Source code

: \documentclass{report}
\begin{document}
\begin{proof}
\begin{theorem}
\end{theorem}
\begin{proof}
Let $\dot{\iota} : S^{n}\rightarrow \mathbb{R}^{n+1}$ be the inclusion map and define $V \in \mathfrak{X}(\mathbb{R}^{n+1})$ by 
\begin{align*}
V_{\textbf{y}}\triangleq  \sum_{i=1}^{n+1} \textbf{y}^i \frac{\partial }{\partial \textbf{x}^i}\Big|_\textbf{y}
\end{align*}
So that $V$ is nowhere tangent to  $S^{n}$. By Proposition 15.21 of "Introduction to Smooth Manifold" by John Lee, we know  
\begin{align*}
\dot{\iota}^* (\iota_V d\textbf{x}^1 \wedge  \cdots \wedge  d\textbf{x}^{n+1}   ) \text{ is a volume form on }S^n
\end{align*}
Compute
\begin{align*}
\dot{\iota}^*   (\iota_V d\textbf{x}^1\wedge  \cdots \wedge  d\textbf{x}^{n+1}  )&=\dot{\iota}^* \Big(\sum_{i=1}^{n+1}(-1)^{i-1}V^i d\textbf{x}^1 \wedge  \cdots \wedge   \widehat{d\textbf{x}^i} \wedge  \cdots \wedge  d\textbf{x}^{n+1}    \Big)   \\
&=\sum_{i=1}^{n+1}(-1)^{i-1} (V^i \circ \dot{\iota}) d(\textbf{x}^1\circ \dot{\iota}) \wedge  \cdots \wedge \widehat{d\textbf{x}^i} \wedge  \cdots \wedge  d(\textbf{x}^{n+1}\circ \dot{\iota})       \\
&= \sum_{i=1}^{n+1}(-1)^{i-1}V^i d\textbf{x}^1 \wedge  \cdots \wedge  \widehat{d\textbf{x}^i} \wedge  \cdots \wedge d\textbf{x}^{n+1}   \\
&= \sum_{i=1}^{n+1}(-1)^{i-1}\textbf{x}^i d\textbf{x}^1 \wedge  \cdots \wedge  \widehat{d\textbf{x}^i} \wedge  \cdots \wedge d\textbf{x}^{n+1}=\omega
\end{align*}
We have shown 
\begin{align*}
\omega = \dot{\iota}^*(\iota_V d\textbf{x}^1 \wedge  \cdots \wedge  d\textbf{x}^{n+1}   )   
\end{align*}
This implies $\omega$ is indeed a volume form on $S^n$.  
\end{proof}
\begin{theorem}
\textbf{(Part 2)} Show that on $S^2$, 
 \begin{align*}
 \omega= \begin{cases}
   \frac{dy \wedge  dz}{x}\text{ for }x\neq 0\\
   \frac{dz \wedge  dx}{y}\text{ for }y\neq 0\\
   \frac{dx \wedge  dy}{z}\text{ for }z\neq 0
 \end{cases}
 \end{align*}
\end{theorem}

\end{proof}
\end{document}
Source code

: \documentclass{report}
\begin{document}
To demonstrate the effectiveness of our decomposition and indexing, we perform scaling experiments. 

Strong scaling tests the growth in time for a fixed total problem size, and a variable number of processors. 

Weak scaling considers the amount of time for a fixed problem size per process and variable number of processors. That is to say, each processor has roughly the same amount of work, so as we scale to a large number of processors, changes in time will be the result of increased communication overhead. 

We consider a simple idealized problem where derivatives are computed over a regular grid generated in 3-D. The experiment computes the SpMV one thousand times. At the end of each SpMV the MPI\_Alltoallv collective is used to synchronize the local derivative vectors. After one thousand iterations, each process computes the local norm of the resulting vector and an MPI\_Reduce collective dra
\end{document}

● WHAT YOU WILL DO
Keeping each word as it stands, transcribe every entry.

● RESPONSE BELOW
Source code

: \documentclass{report}
\begin{document}
\begin{proof}
\begin{theorem}
\end{theorem}
\begin{proof}
Let $\dot{\iota} : S^{n}\rightarrow \mathbb{R}^{n+1}$ be the inclusion map and define $V \in \mathfrak{X}(\mathbb{R}^{n+1})$ by 
\begin{align*}
V_{\textbf{y}}\triangleq  \sum_{i=1}^{n+1} \textbf{y}^i \frac{\partial }{\partial \textbf{x}^i}\Big|_\textbf{y}
\end{align*}
So that $V$ is nowhere tangent to  $S^{n}$. By Proposition 15.21 of "Introduction to Smooth Manifold" by John Lee, we know  
\begin{align*}
\dot{\iota}^* (\iota_V d\textbf{x}^1 \wedge  \cdots \wedge  d\textbf{x}^{n+1}   ) \text{ is a volume form on }S^n
\end{align*}
Compute
\begin{align*}
\dot{\iota}^*   (\iota_V d\textbf{x}^1\wedge  \cdots \wedge  d\textbf{x}^{n+1}  )&=\dot{\iota}^* \Big(\sum_{i=1}^{n+1}(-1)^{i-1}V^i d\textbf{x}^1 \wedge  \cdots \wedge   \widehat{d\textbf{x}^i} \wedge  \cdots \wedge  d\textbf{x}^{n+1}    \Big)   \\
&=\sum_{i=1}^{n+1}(-1)^{i-1} (V^i \circ \dot{\iota}) d(\textbf{x}^1\circ \dot{\iota}) \wedge  \cdots \wedge \widehat{d\textbf{x}^i} \wedge  \cdots \wedge  d(\textbf{x}^{n+1}\circ \dot{\iota})       \\
&= \sum_{i=1}^{n+1}(-1)^{i-1}V^i d\textbf{x}^1 \wedge  \cdots \wedge  \widehat{d\textbf{x}^i} \wedge  \cdots \wedge d\textbf{x}^{n+1}   \\
&= \sum_{i=1}^{n+1}(-1)^{i-1}\textbf{x}^i d\textbf{x}^1 \wedge  \cdots \wedge  \widehat{d\textbf{x}^i} \wedge  \cdots \wedge d\textbf{x}^{n+1}=\omega
\end{align*}
We have shown 
\begin{align*}
\omega = \dot{\iota}^*(\iota_V d\textbf{x}^1 \wedge  \cdots \wedge  d\textbf{x}^{n+1}   )   
\end{align*}
This implies $\omega$ is indeed a volume form on $S^n$.  
\end{proof}
\begin{theorem}
\textbf{(Part 2)} Show that on $S^2$, 
 \begin{align*}
 \omega= \begin{cases}
   \frac{dy \wedge  dz}{x}\text{ for }x\neq 0\\
   \frac{dz \wedge  dx}{y}\text{ for }y\neq 0\\
   \frac{dx \wedge  dy}{z}\text{ for }z\neq 0
 \end{cases}
 \end{align*}
\end{theorem}

\end{proof}
\end{document}
Source code

: \documentclass{report}
\begin{document}
To demonstrate the effectiveness of our decomposition and indexing, we perform scaling experiments. 

Strong scaling tests the growth in time for a fixed total problem size, and a variable number of processors. 

Weak scaling considers the amount of time for a fixed problem size per process and variable number of processors. That is to say, each processor has roughly the same amount of work, so as we scale to a large number of processors, changes in time will be the result of increased communication overhead. 

We consider a simple idealized problem where derivatives are computed over a regular grid generated in 3-D. The experiment computes the SpMV one thousand times. At the end of each SpMV the MPI\_Alltoallv collective is used to synchronize the local derivative vectors. After one thousand iterations, each process computes the local norm of the resulting vector and an MPI\_Reduce collective dra
\end{document}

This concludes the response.